Most diagrams that appear in this standard are presented using the Unified Modeling Language (UML) static structure diagram, as described in Subclause 5.2 of [OGC 06-121r9].

4.3. Used parts of other documents

This document uses significant parts of document [OGC 06-121r9]. To reduce the need to refer to that document, this document copies some of those parts with small modifications. To indicate those parts to readers of this document, the largely copied parts are shown with a light grey background (15%).

5. Overview

Data quality services are the focus. Specifications and standards define how data quality is described and presented. Many processes to derive data quality share common solutions for different cases. This Engineering Report (ER) aims to enable automation of commonly required data quality measurements and assessments. Web Processing Service (WPS) is used as the vehicle to achieve such automation.

6. Status Quo & New Requirements Statement

6.1. Status Quo

6.1.1. Data quality assurance and data quality control

The Citizen Observatory Web (COBWEB) is a citizen science project that explores the potential of combining citizen resources and open geospatial standards in supporting biosphere data collection, validation, and analysis[1]. The infrastructure sets a suite of technologies to form a citizens’ observatory framework that effectively exploits technological developments in ubiquitous mobile devices, crowd-sourcing of geographic information and the operational applications of standards based spatial data infrastructure (SDI). The framework enables citizens to collect environmental information on a range of parameters including species distribution, flooding and land cover/use[1, 2]. Workflow was used to design different complex process from component services[3]. Dealing with diversified sources of data, the project had to tackle the data quality issues. One of the important and efficient approaches is its adoption of WPS processes to enable data quality assurance and validation. The data quality was addressed by using networks of “people as sensors” and by analyzing observations and measurements in real-time combination with authoritative models and datasets. The COBWEB project represents the status quo or starting point for the work done in testbed 12 to develop and formalize the WPS processes to facilitate data quality assurance.

6.1.2. Data quality assessment challenges

In the COBWEB project, the challenges of the quality assurance were: how to design and implement a system that was flexible enough to qualify data with different fitness for purpose requirements, different data schemas, recorded by different devices. More specifically, the challenges are as follows.

  1. Fitness of data quality model: What to model? What is the proper model process? What are the variations in capture devices/persons?

  2. Provenance: The history of data collection is important. It is related to what curation process is involved.

  3. Metaquality: The questions for different data qualities need to be answered. What are the qualities of DQ metadata? How to define accuracy? How to define completeness? What criteria and strategies should be used to keep consistency?

  4. Levels of DQ assessment: DQ assessment can be done at different levels.
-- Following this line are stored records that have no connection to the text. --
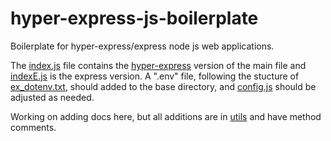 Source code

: # hyper-express-js-boilerplate
Boilerplate for hyper-express/express node js web applications.

The [index.js](index.js) file contains the [hyper-express](https://github.com/kartikk221/hyper-express) version of the main file and [indexE.js](indexE.js) is the express version. A ".env" file, following the stucture of [ex_dotenv.txt](ex_dotenv.txt), should added to the base directory, and [config.js](config.js) should be adjusted as needed.

Working on adding docs here, but all additions are in [utils](utils) and have method comments.

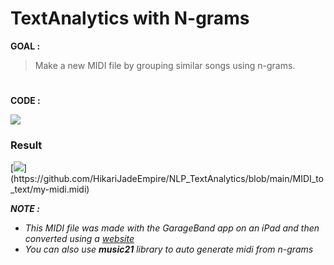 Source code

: # TextAnalytics with N-grams
**GOAL :** <br>
> Make a new MIDI file by grouping similar songs using n-grams.

#

**CODE :** <br>

[![](https://colab.research.google.com/assets/colab-badge.svg)](https://colab.research.google.com/github/HikariJadeEmpire/NLP_TextAnalytics/blob/main/MIDI_to_text/Midi_to_text.ipynb)

### Result

[![](https://img.shields.io/badge/.MIDI-my_midi-rgb(84,153,199)?style=f?style=flat-square)](https://github.com/HikariJadeEmpire/NLP_TextAnalytics/blob/main/MIDI_to_text/my-midi.midi)

***NOTE :*** 
- *This MIDI file was made with the GarageBand app on an iPad and then converted using a [website](https://anyconv.com/wav-to-midi-converter/)* <br>
- *You can also use **music21** library to auto generate midi from n-grams*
What should be the proper level? Is it needed to be as detailed as up to the level of dataset? Is it only necessary to evaluate at the level of collection?
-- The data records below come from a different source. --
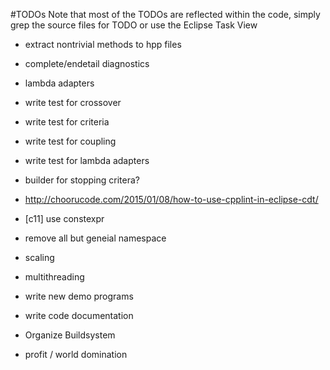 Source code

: #TODOs
Note that most of the TODOs are reflected within the code, simply grep the source files for TODO or use the Eclipse Task View

* extract nontrivial methods to hpp files
* complete/endetail diagnostics
* lambda adapters
* write test for crossover
* write test for criteria
* write test for coupling
* write test for lambda adapters

* builder for stopping critera?

* http://choorucode.com/2015/01/08/how-to-use-cpplint-in-eclipse-cdt/

* [c11] use constexpr

* remove all but geneial namespace

* scaling

* multithreading 

* write new demo programs
* write code documentation

* Organize Buildsystem

* profit / world domination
  5. Propagation of data uncertainty: Data error and uncertainty may be propagated through the chain of processes when multiple processes are involved. How to represent and record the propagation among workflows? How to track the propagation among data fusion?

6.2. Requirements Statement

The requirements for the sponsor, NGA, differ from the COBWEB project in the following ways:

  • The data is authoritative.

  • The data is likely to have a static structure.

  • Metadata is likely to exist for the products, which can be utilized in the qualification process.

  • In COBWEB the focus was on observations recorded as points, this project requires qualification to be performed on different types of data including points, lines, polygons and images.

By analyzing the requirements and the demand on data quality services, the following common requirements can be identified:

  1. Quality assurance of data quality: This defines what to be assessed, how to assess, and required standard approach.

  2. Fit data quality assessment approaches: The atomic process may be represented as a WPS process. The complex assessment process may be combining or chaining several atomic processes to form workflows. Enabling workflows and composition of atomic processes allows extended adaptivity and flexibility to meet various requirements with different complex levels. Efficiency can be achieved with enhanced reusability of atomic processes.

  3. Provenance: This keeps track of data quality and data history.

  4. Unified aggregating data quality to high levels: Approaches and methods to aggregate data quality need to be unified.

  5. Standard mechanisms to encode, store, and retrieve data quality metadata at multiple levels: Different levels of details on data may adopt different encoding, storing, and accessing mechanism. Geospatial data may be dealt with two levels in general: dataset and data collection.

  6. Data quality consumption: Processes and outputs for data quality should be clearly understood about who is the intended consumer of recorded DQ information. Typical, two distinguishable types of consumption should be considered: machine-readable and human-readable.

There are also extra requirements from the sponsor including adherence to specific standards for data and metadata. The main required standard is the NGA Metadata Framework and ISO 19115 metadata documents. Recently, the quality elements of ISO 19115 have been split into a separate document, ISO 19157. It is going to be adopted as the document recording the quality elements as the specifications from OGC and NGA evolve. In this testbed, all these will be taken into account in designing the WPS Data Quality processes.

7. Solutions

7.1. Targeted Solutions

7.1.1. Overall Design Strategy and Architecture

Data quality (DQ) involves different aspects – completeness, positional accuracy, topological accuracy, domain consistency, conceptual consistency, format consistency, and correctness. The realization of such DQ functionality is recommended to be implemented as a series of atomic WPS process. WPS, as an OGC processing specification, is identified as a fit technology to enable the implementation of DQ processes in the Web environment[1, 2]. With considerations of dealing with complexity and multi-levels of granularity, each WPS process should be designed as atomic as possible to allow its reusability in composition through workflows.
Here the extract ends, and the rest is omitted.